→ The task: Print the data exactly. Omit the pictures.
───── Raw data
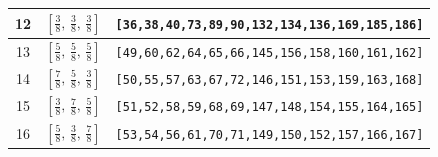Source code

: \documentclass[fleqn,8pt]{jsarticle}
\begin{document}
\begin{longtable}{ccc}
12 & $\left[ \frac{3}{8},\, \frac{3}{8},\, \frac{3}{8} \right]$ & {\tt [36,38,40,73,89,90,132,134,136,169,185,186]} \\ \hline
13 & $\left[ \frac{5}{8},\, \frac{5}{8},\, \frac{5}{8} \right]$ & {\tt [49,60,62,64,65,66,145,156,158,160,161,162]} \\ \hline
14 & $\left[ \frac{7}{8},\, \frac{5}{8},\, \frac{3}{8} \right]$ & {\tt [50,55,57,63,67,72,146,151,153,159,163,168]} \\ \hline
15 & $\left[ \frac{3}{8},\, \frac{7}{8},\, \frac{5}{8} \right]$ & {\tt [51,52,58,59,68,69,147,148,154,155,164,165]} \\ \hline
16 & $\left[ \frac{5}{8},\, \frac{3}{8},\, \frac{7}{8} \right]$ & {\tt [53,54,56,61,70,71,149,150,152,157,166,167]} \\
\end{longtable}
\renewcommand{\arraystretch}{1.2}
\end{document}
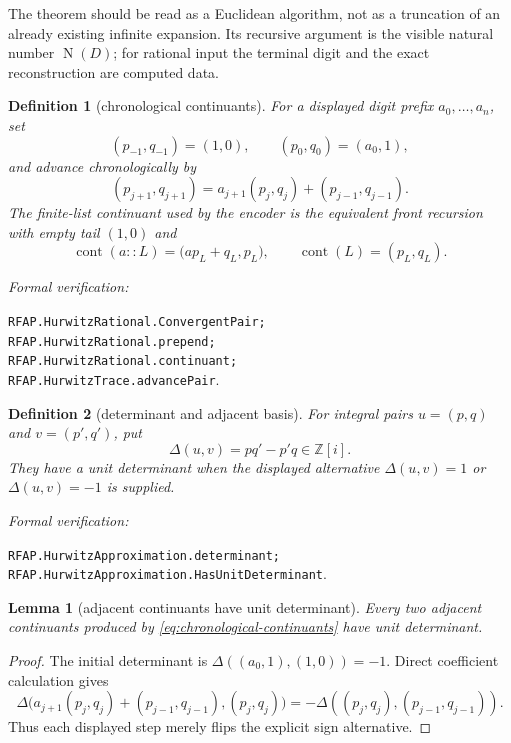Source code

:\documentclass[11pt]{article}
\newtheorem{lemma}[lemma]{Lemma}
\newtheorem{definition}[definition]{Definition}
\newcommand{\Zi}{\mathbb{Z}[i]}
\newcommand{\Norm}[1]{\operatorname{N}\!\left(#1\right)}
\newcommand{\leanref}[1]{\par\smallskip\noindent
  \emph{Formal verification:}\par\nobreak
  {\raggedright\nolinkurl{#1}.\par}}
\begin{document}
The theorem should be read as a Euclidean algorithm, not as a truncation of
an already existing infinite expansion.  Its recursive argument is the
visible natural number $\Norm D$; for rational input the terminal digit and
the exact reconstruction are computed data.

\begin{definition}[chronological continuants]
\label{def:chronological-continuants}
For a displayed digit prefix $a_0,\ldots,a_n$, set
\[
 (p_{-1},q_{-1})=(1,0),\qquad (p_0,q_0)=(a_0,1),
\]
and advance chronologically by
\begin{equation}
\label{eq:chronological-continuants}
 (p_{j+1},q_{j+1})=
 a_{j+1}(p_j,q_j)+(p_{j-1},q_{j-1}).
\end{equation}
The finite-list continuant used by the encoder is the equivalent front
recursion with empty tail $(1,0)$ and
\[
           \operatorname{cont}(a::L)
            =\bigl(a p_L+q_L,p_L\bigr),
 \qquad \operatorname{cont}(L)=(p_L,q_L).
\]
\end{definition}

\leanref{RFAP.HurwitzRational.ConvergentPair;
RFAP.HurwitzRational.prepend;
RFAP.HurwitzRational.continuant;
RFAP.HurwitzTrace.advancePair}

\begin{definition}[determinant and adjacent basis]
\label{def:adjacent-basis}
For integral pairs $u=(p,q)$ and $v=(p',q')$, put
\[
                       \Delta(u,v)=pq'-p'q\in\Zi.
\]
They have a \emph{unit determinant} when the displayed alternative
$\Delta(u,v)=1$ or $\Delta(u,v)=-1$ is supplied.
\end{definition}

\leanref{RFAP.HurwitzApproximation.determinant;
RFAP.HurwitzApproximation.HasUnitDeterminant}

\begin{lemma}[adjacent continuants have unit determinant]
\label{lem:continuant-determinant}
Every two adjacent continuants produced by
\eqref{eq:chronological-continuants} have unit determinant.
\end{lemma}

\begin{proof}
The initial determinant is
$\Delta((a_0,1),(1,0))=-1$.  Direct coefficient calculation gives
\[
 \Delta\bigl(a_{j+1}(p_j,q_j)+(p_{j-1},q_{j-1}),
              (p_j,q_j)\bigr)
      =-\Delta((p_j,q_j),(p_{j-1},q_{j-1})).
\]
Thus each displayed step merely flips the explicit sign alternative.
\end{proof}
\end{document}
──────────
→ Response to the exercise:
Source code

: \documentclass[fleqn,8pt]{jsarticle}
\begin{document}
\begin{longtable}{ccc}
12 & $\left[ \frac{3}{8},\, \frac{3}{8},\, \frac{3}{8} \right]$ & {\tt [36,38,40,73,89,90,132,134,136,169,185,186]} \\ \hline
13 & $\left[ \frac{5}{8},\, \frac{5}{8},\, \frac{5}{8} \right]$ & {\tt [49,60,62,64,65,66,145,156,158,160,161,162]} \\ \hline
14 & $\left[ \frac{7}{8},\, \frac{5}{8},\, \frac{3}{8} \right]$ & {\tt [50,55,57,63,67,72,146,151,153,159,163,168]} \\ \hline
15 & $\left[ \frac{3}{8},\, \frac{7}{8},\, \frac{5}{8} \right]$ & {\tt [51,52,58,59,68,69,147,148,154,155,164,165]} \\ \hline
16 & $\left[ \frac{5}{8},\, \frac{3}{8},\, \frac{7}{8} \right]$ & {\tt [53,54,56,61,70,71,149,150,152,157,166,167]} \\
\end{longtable}
\renewcommand{\arraystretch}{1.2}
\end{document}
Source code

:\documentclass[11pt]{article}
\newtheorem{lemma}[lemma]{Lemma}
\newtheorem{definition}[definition]{Definition}
\newcommand{\Zi}{\mathbb{Z}[i]}
\newcommand{\Norm}[1]{\operatorname{N}\!\left(#1\right)}
\newcommand{\leanref}[1]{\par\smallskip\noindent
  \emph{Formal verification:}\par\nobreak
  {\raggedright\nolinkurl{#1}.\par}}
\begin{document}
The theorem should be read as a Euclidean algorithm, not as a truncation of
an already existing infinite expansion.  Its recursive argument is the
visible natural number $\Norm D$; for rational input the terminal digit and
the exact reconstruction are computed data.

\begin{definition}[chronological continuants]
\label{def:chronological-continuants}
For a displayed digit prefix $a_0,\ldots,a_n$, set
\[
 (p_{-1},q_{-1})=(1,0),\qquad (p_0,q_0)=(a_0,1),
\]
and advance chronologically by
\begin{equation}
\label{eq:chronological-continuants}
 (p_{j+1},q_{j+1})=
 a_{j+1}(p_j,q_j)+(p_{j-1},q_{j-1}).
\end{equation}
The finite-list continuant used by the encoder is the equivalent front
recursion with empty tail $(1,0)$ and
\[
           \operatorname{cont}(a::L)
            =\bigl(a p_L+q_L,p_L\bigr),
 \qquad \operatorname{cont}(L)=(p_L,q_L).
\]
\end{definition}

\leanref{RFAP.HurwitzRational.ConvergentPair;
RFAP.HurwitzRational.prepend;
RFAP.HurwitzRational.continuant;
RFAP.HurwitzTrace.advancePair}

\begin{definition}[determinant and adjacent basis]
\label{def:adjacent-basis}
For integral pairs $u=(p,q)$ and $v=(p',q')$, put
\[
                       \Delta(u,v)=pq'-p'q\in\Zi.
\]
They have a \emph{unit determinant} when the displayed alternative
$\Delta(u,v)=1$ or $\Delta(u,v)=-1$ is supplied.
\end{definition}

\leanref{RFAP.HurwitzApproximation.determinant;
RFAP.HurwitzApproximation.HasUnitDeterminant}

\begin{lemma}[adjacent continuants have unit determinant]
\label{lem:continuant-determinant}
Every two adjacent continuants produced by
\eqref{eq:chronological-continuants} have unit determinant.
\end{lemma}

\begin{proof}
The initial determinant is
$\Delta((a_0,1),(1,0))=-1$.  Direct coefficient calculation gives
\[
 \Delta\bigl(a_{j+1}(p_j,q_j)+(p_{j-1},q_{j-1}),
              (p_j,q_j)\bigr)
      =-\Delta((p_j,q_j),(p_{j-1},q_{j-1})).
\]
Thus each displayed step merely flips the explicit sign alternative.
\end{proof}
\end{document}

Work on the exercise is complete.